> _Supplied records_

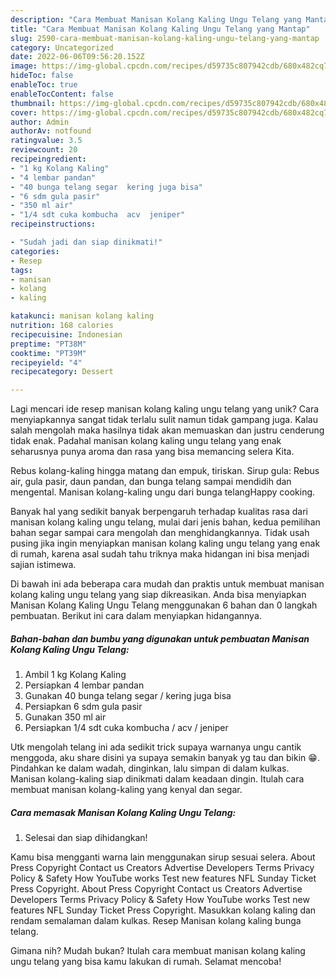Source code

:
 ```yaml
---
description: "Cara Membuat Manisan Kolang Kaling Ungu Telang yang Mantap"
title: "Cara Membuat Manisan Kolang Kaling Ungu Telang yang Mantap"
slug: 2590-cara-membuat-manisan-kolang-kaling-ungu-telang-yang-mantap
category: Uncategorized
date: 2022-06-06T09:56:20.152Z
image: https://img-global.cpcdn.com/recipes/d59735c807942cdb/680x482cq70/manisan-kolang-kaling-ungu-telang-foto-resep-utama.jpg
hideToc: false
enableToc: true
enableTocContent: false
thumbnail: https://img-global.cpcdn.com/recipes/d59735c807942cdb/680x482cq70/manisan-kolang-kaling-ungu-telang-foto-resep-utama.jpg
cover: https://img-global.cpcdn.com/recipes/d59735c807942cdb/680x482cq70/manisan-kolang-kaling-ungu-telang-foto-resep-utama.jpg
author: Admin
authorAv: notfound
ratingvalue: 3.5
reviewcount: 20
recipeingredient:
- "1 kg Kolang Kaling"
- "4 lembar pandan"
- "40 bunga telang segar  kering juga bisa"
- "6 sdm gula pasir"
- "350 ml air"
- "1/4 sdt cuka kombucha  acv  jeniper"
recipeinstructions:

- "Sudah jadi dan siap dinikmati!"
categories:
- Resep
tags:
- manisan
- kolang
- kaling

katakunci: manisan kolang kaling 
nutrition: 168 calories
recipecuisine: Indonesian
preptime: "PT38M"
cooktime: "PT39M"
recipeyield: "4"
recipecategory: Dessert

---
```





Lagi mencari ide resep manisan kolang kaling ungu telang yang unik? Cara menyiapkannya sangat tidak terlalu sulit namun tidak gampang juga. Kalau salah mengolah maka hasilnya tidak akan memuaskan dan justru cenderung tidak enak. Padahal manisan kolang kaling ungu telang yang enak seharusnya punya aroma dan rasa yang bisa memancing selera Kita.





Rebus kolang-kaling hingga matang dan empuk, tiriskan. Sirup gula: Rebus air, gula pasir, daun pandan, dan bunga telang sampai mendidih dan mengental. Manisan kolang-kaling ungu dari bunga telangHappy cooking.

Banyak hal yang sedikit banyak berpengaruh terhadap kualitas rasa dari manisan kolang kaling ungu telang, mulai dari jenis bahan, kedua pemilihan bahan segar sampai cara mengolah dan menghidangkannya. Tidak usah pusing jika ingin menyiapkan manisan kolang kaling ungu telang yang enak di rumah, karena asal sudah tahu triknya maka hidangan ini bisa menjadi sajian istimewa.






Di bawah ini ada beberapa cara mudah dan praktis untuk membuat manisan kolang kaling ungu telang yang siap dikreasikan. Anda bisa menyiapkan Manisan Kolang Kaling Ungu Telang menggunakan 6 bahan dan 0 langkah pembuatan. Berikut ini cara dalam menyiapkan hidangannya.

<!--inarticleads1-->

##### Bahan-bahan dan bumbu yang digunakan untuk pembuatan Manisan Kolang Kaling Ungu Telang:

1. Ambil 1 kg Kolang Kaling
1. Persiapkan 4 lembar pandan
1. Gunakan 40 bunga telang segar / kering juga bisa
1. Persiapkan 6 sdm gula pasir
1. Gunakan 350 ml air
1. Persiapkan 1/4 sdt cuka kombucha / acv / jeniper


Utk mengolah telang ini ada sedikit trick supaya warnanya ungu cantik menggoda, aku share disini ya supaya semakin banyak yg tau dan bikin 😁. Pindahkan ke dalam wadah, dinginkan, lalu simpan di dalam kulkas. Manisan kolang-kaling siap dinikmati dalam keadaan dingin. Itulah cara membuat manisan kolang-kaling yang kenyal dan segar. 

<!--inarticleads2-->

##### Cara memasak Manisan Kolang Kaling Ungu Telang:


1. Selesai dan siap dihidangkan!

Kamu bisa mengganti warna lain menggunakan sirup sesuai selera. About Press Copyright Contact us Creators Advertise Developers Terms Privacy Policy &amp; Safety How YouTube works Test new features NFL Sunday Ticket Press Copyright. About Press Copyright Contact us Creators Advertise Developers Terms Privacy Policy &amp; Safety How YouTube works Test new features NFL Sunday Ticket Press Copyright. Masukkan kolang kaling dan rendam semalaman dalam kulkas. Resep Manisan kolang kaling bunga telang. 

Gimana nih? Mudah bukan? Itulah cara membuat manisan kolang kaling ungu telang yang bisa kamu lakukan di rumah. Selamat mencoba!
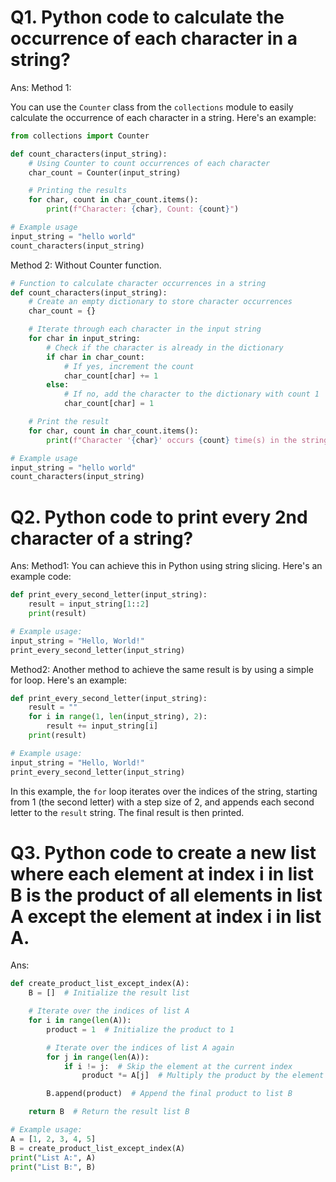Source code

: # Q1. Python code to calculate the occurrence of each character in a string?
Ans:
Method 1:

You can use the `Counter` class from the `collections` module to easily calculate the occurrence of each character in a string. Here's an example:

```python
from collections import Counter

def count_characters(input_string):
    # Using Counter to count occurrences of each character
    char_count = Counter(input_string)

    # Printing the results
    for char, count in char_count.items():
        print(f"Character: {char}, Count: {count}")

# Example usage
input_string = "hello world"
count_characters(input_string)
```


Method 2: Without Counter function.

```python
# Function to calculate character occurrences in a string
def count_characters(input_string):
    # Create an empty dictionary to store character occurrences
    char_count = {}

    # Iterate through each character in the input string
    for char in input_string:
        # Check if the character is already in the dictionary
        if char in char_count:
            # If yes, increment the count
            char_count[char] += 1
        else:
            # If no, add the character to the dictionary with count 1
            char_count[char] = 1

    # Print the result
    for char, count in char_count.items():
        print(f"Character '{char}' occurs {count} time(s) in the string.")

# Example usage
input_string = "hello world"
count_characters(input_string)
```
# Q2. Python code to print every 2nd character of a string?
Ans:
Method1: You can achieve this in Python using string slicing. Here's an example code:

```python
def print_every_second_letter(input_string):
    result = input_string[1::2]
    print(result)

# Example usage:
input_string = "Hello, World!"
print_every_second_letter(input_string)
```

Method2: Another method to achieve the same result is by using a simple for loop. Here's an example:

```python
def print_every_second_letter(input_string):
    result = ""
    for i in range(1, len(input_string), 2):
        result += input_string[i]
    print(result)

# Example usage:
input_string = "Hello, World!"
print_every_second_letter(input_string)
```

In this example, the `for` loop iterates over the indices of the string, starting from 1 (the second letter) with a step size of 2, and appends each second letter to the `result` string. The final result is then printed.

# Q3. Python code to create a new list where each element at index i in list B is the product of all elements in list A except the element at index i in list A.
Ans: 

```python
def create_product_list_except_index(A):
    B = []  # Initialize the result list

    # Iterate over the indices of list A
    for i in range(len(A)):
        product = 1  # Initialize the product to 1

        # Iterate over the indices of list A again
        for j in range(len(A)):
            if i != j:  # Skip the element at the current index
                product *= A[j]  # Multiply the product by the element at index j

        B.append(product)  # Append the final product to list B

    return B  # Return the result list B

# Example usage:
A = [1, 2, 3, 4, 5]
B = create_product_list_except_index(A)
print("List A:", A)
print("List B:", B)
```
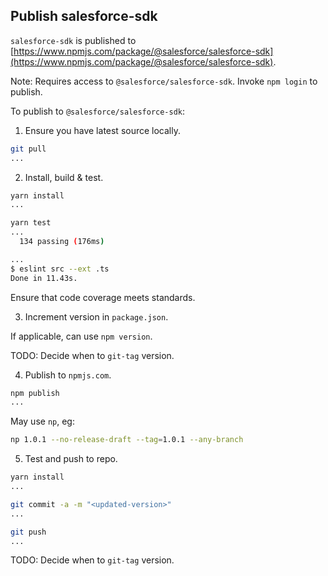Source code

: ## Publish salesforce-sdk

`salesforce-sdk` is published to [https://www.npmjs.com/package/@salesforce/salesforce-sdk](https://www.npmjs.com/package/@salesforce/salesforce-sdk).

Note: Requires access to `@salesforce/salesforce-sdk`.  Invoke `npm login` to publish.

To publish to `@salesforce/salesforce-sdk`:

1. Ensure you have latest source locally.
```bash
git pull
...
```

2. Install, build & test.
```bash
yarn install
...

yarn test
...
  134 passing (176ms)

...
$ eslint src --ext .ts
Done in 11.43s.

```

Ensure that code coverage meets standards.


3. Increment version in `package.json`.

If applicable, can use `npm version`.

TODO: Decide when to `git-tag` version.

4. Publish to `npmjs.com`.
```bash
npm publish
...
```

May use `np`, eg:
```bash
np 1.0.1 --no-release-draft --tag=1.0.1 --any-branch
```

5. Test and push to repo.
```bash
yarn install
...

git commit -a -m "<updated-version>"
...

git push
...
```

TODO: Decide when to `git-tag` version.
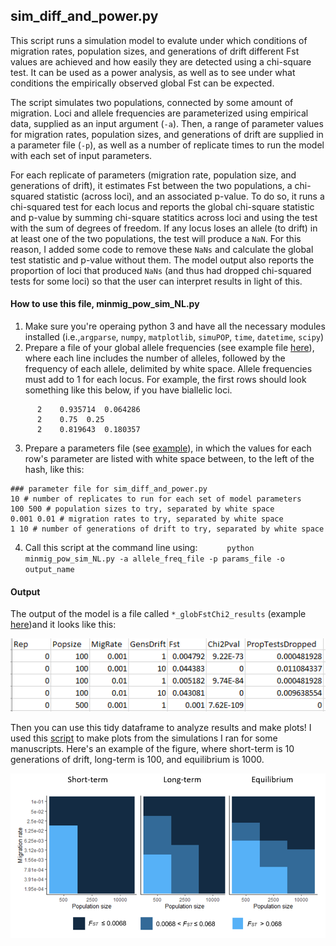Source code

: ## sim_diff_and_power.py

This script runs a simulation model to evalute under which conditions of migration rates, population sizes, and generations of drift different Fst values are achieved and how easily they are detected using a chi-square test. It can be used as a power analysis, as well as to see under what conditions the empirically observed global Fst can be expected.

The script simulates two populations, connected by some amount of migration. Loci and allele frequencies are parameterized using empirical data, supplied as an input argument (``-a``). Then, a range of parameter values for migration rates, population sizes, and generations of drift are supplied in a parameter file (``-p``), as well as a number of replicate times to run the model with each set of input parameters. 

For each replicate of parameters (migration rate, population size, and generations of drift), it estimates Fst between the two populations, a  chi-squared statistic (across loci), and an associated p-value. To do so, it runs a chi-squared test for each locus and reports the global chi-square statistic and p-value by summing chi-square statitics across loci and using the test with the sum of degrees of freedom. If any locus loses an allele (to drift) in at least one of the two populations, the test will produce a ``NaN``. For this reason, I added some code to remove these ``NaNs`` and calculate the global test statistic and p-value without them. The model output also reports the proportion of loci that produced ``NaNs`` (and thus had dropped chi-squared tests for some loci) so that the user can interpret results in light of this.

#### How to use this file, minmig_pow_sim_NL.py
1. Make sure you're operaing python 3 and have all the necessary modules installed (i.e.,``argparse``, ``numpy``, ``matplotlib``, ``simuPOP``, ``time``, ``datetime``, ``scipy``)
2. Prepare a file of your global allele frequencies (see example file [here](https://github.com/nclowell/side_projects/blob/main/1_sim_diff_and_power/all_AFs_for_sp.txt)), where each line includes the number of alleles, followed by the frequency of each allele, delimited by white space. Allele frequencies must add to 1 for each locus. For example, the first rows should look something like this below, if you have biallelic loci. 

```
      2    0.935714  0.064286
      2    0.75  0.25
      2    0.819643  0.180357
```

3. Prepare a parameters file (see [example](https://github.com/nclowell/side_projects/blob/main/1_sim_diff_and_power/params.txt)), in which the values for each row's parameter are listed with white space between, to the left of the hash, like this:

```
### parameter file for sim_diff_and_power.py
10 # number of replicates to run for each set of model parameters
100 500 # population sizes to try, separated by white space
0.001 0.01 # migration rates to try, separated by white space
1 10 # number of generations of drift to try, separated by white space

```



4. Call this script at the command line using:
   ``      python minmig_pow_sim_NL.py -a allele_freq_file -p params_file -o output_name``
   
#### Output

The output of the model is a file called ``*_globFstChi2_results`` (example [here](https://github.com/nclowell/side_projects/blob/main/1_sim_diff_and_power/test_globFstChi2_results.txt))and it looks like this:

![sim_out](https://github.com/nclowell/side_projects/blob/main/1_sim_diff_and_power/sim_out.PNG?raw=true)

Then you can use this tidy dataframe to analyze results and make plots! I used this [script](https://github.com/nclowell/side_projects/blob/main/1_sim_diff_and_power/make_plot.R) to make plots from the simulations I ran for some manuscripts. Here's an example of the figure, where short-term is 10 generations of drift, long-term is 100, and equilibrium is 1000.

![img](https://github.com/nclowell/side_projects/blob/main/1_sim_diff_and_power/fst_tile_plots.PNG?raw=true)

> _Exercise directions_
Print exactly the lines above from the one with "1. Persiapkan 1/4" to the one with "1. Selesai dan siap dihidangkan!", including both.

> _Response box_
1. Persiapkan 1/4 sdt cuka kombucha / acv / jeniper


Utk mengolah telang ini ada sedikit trick supaya warnanya ungu cantik menggoda, aku share disini ya supaya semakin banyak yg tau dan bikin 😁. Pindahkan ke dalam wadah, dinginkan, lalu simpan di dalam kulkas. Manisan kolang-kaling siap dinikmati dalam keadaan dingin. Itulah cara membuat manisan kolang-kaling yang kenyal dan segar. 

<!--inarticleads2-->

##### Cara memasak Manisan Kolang Kaling Ungu Telang:


1. Selesai dan siap dihidangkan!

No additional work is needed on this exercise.